(Beginning of Record extracts)

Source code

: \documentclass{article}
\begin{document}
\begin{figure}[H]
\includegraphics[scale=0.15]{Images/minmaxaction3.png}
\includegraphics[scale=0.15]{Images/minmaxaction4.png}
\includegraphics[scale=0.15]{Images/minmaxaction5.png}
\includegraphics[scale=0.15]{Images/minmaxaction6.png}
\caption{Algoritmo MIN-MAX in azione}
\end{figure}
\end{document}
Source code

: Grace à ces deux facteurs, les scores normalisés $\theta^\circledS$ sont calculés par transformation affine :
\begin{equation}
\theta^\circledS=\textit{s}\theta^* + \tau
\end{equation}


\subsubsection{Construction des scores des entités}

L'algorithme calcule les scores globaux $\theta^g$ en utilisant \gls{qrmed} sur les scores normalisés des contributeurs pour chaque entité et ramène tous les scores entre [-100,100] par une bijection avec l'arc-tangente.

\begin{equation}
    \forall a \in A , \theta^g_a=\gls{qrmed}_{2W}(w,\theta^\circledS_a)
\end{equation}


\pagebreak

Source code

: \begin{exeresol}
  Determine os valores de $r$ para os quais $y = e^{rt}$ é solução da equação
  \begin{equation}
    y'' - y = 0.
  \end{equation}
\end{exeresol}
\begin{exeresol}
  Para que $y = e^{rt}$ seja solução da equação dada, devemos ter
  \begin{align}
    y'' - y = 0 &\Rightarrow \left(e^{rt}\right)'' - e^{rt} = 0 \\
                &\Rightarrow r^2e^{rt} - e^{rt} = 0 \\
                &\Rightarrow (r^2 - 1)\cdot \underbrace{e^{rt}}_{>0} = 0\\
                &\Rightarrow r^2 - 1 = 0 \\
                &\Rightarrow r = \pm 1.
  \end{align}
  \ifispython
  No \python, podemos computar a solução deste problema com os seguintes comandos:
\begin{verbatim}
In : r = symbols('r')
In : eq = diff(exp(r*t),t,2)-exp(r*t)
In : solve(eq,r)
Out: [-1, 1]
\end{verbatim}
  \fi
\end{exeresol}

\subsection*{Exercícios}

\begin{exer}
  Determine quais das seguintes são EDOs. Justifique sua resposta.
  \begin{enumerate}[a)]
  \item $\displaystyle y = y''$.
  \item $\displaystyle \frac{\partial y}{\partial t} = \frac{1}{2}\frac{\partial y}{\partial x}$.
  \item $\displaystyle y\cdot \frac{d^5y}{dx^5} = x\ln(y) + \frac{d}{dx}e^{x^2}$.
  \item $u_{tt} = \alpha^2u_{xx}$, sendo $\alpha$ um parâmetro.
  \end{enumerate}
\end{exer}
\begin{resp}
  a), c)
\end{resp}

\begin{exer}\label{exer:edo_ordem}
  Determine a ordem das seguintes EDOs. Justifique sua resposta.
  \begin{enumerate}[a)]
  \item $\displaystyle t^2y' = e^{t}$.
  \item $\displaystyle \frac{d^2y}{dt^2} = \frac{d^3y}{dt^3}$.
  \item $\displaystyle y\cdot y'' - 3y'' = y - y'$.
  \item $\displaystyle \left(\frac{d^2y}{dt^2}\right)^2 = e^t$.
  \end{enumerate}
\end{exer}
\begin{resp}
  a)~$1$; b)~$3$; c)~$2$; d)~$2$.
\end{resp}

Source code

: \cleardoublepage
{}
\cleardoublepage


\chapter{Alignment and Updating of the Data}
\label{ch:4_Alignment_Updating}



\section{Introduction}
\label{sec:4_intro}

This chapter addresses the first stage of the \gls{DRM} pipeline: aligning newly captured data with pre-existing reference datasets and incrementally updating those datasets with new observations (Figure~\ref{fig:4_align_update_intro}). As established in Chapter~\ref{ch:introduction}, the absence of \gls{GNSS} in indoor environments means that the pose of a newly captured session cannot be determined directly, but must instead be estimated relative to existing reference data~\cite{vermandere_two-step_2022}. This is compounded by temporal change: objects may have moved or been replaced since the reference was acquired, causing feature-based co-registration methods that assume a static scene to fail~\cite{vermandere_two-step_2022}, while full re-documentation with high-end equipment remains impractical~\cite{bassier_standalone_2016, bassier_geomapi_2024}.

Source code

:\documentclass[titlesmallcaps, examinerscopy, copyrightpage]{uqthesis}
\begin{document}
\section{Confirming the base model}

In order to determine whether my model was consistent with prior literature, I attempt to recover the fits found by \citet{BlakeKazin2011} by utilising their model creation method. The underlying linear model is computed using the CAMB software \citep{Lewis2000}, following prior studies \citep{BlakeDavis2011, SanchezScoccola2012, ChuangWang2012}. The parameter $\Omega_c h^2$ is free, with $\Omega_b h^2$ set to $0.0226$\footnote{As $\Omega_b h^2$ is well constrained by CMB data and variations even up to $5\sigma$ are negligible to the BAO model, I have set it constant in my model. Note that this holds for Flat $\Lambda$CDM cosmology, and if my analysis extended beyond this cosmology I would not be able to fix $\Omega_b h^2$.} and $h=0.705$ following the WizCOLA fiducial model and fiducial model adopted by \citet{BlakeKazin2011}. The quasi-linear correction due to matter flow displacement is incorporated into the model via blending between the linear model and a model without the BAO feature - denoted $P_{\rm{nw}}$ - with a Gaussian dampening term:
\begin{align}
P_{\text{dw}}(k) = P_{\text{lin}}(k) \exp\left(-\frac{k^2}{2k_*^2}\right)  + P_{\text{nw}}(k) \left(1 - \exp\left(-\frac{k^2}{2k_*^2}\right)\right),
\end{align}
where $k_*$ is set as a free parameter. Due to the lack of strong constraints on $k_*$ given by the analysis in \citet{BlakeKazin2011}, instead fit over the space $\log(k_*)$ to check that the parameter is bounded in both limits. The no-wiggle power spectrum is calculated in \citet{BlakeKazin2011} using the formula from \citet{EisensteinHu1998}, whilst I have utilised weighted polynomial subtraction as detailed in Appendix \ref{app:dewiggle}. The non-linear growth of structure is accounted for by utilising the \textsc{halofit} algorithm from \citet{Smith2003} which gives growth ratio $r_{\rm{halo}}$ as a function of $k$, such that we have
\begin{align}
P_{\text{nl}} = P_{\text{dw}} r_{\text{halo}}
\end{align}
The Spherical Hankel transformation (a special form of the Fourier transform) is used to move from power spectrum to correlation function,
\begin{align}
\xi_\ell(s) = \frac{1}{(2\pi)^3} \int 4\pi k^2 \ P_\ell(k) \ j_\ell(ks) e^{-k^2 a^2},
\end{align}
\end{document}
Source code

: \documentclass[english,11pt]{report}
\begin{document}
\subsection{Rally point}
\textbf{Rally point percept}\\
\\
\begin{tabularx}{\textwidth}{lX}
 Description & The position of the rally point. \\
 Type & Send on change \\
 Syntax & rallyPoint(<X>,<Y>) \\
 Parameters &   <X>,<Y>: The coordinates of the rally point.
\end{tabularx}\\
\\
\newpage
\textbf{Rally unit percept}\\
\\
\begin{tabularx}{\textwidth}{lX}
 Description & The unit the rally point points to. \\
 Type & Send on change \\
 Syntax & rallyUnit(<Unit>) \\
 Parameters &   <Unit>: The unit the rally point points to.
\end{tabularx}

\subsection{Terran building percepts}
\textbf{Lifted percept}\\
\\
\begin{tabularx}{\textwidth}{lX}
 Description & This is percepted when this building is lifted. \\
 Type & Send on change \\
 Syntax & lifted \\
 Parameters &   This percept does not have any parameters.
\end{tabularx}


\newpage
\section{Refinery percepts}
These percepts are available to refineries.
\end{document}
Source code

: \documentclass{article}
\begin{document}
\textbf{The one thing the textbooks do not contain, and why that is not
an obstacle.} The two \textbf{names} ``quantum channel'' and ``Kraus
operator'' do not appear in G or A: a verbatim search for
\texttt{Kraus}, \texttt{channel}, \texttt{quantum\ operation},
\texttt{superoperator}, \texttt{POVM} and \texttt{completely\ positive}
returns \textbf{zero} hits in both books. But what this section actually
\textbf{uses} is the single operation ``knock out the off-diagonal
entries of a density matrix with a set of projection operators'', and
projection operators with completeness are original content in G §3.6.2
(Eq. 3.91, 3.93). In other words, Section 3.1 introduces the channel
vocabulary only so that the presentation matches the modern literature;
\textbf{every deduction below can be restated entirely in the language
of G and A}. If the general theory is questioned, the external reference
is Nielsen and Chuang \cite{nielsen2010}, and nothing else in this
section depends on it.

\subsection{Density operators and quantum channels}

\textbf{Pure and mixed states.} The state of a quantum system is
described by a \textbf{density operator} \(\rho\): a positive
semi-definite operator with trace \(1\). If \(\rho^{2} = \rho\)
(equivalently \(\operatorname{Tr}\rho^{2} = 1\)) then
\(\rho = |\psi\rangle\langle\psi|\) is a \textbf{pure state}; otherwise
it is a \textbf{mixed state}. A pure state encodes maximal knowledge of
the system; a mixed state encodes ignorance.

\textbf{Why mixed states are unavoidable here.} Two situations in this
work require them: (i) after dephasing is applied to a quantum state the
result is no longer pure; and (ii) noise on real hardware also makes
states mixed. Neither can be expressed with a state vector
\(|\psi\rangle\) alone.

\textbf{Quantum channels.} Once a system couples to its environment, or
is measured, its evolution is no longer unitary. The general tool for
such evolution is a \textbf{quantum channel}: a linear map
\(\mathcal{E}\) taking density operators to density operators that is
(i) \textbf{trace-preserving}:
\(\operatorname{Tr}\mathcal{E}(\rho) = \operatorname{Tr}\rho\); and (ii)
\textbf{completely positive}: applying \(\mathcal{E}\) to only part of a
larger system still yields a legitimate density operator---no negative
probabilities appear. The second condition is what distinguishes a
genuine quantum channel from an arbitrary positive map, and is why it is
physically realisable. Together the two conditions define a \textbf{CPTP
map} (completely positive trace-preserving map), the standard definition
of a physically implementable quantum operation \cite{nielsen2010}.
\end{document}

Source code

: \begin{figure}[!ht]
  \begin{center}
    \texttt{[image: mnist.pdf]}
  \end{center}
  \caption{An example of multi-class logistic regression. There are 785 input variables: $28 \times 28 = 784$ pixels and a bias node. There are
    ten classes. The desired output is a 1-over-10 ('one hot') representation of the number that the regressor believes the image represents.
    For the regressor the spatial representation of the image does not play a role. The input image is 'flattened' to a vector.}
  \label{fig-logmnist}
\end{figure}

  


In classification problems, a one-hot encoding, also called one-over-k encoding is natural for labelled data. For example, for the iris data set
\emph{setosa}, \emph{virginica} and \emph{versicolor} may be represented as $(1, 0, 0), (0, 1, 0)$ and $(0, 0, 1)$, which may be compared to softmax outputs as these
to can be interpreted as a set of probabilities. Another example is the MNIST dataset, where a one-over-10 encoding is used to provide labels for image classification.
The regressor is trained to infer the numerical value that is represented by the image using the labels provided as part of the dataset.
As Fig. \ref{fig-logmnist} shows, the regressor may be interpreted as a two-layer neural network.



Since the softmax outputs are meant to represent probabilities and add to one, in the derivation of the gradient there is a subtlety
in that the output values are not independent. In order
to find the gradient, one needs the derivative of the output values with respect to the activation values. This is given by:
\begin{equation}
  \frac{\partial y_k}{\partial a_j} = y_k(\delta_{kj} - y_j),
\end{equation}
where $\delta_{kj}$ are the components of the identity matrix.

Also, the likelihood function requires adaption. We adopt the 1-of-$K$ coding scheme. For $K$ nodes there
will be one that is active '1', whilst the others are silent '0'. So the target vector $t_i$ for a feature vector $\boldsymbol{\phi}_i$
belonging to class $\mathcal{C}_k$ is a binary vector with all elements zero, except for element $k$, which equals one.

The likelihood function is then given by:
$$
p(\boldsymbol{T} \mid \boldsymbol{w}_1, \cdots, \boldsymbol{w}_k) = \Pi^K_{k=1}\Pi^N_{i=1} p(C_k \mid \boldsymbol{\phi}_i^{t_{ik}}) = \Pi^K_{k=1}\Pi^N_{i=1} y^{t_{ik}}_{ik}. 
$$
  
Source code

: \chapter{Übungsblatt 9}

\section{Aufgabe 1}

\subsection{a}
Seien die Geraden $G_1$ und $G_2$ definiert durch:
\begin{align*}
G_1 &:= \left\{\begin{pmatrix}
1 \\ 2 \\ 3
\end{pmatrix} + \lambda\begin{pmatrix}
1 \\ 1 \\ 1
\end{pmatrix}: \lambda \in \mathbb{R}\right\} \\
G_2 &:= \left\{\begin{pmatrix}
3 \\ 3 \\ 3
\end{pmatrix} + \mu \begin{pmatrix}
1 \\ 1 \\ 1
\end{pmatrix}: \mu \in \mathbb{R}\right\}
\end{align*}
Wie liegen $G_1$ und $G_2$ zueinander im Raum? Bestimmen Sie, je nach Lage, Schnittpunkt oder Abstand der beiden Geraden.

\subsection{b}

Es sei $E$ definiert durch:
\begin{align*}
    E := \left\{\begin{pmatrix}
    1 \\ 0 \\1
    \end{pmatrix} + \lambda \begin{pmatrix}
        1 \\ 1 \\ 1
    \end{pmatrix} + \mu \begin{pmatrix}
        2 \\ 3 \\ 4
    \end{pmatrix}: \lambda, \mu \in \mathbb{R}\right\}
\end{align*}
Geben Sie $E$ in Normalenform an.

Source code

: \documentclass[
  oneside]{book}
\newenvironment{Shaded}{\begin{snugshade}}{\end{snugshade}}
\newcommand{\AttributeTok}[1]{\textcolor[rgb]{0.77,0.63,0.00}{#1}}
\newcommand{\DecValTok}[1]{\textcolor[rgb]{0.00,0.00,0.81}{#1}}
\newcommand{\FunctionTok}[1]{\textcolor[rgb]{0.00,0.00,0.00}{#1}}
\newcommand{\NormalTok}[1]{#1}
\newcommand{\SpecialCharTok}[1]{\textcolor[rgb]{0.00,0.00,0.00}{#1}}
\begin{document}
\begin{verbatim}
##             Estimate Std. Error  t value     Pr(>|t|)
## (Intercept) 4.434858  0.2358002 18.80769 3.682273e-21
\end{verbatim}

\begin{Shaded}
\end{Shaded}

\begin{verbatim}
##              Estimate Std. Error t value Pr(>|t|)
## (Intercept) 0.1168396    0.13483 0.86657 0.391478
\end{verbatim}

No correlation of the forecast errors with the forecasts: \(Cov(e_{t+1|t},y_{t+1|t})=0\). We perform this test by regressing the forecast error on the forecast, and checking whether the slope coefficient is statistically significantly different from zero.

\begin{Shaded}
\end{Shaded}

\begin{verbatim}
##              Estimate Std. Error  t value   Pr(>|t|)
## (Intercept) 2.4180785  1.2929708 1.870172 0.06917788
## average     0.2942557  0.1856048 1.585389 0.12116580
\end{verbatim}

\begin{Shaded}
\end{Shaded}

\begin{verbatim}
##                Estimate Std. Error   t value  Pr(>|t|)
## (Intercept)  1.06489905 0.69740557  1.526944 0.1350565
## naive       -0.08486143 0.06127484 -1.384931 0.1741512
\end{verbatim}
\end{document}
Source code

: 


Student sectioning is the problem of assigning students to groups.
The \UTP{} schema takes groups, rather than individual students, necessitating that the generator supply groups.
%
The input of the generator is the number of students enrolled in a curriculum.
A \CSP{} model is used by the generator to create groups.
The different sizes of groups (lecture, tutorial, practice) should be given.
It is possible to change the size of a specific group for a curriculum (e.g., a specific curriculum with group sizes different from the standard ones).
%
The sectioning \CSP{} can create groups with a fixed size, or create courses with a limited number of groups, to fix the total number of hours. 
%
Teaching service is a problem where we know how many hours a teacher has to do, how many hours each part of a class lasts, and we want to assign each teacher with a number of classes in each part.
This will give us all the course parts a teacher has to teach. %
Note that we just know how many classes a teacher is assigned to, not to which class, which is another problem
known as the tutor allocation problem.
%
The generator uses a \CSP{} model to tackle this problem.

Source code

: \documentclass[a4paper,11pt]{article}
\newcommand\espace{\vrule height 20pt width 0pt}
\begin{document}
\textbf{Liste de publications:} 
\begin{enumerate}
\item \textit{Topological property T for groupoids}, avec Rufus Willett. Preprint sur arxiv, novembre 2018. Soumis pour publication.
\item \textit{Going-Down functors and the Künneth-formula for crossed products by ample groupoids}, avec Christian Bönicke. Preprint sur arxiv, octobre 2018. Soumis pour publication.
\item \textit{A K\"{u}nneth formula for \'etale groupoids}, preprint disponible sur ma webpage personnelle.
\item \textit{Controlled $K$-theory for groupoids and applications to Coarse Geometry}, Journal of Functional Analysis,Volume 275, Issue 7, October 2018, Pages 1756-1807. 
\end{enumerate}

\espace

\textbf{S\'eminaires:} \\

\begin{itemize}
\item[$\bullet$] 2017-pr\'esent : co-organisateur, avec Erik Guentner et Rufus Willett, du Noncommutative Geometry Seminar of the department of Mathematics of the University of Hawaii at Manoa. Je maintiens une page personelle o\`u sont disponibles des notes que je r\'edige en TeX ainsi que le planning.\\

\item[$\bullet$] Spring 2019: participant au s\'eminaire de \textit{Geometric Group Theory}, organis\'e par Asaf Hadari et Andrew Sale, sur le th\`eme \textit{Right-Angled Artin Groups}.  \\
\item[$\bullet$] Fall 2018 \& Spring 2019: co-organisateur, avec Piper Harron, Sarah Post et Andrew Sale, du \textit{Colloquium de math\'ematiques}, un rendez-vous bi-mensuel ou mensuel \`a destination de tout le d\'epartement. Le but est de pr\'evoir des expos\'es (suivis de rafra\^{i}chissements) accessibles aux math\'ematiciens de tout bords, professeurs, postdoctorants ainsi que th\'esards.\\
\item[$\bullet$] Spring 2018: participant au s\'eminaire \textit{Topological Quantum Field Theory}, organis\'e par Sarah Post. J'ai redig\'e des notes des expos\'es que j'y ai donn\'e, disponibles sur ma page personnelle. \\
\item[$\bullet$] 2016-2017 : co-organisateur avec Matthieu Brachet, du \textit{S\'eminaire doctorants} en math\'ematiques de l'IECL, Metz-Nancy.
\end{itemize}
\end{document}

(End of Record extracts)

• _Exercise objective_
From the entries above, select each line containing the string "cleardoublepage".

• _Answer to this exercise_
: \cleardoublepage
\cleardoublepage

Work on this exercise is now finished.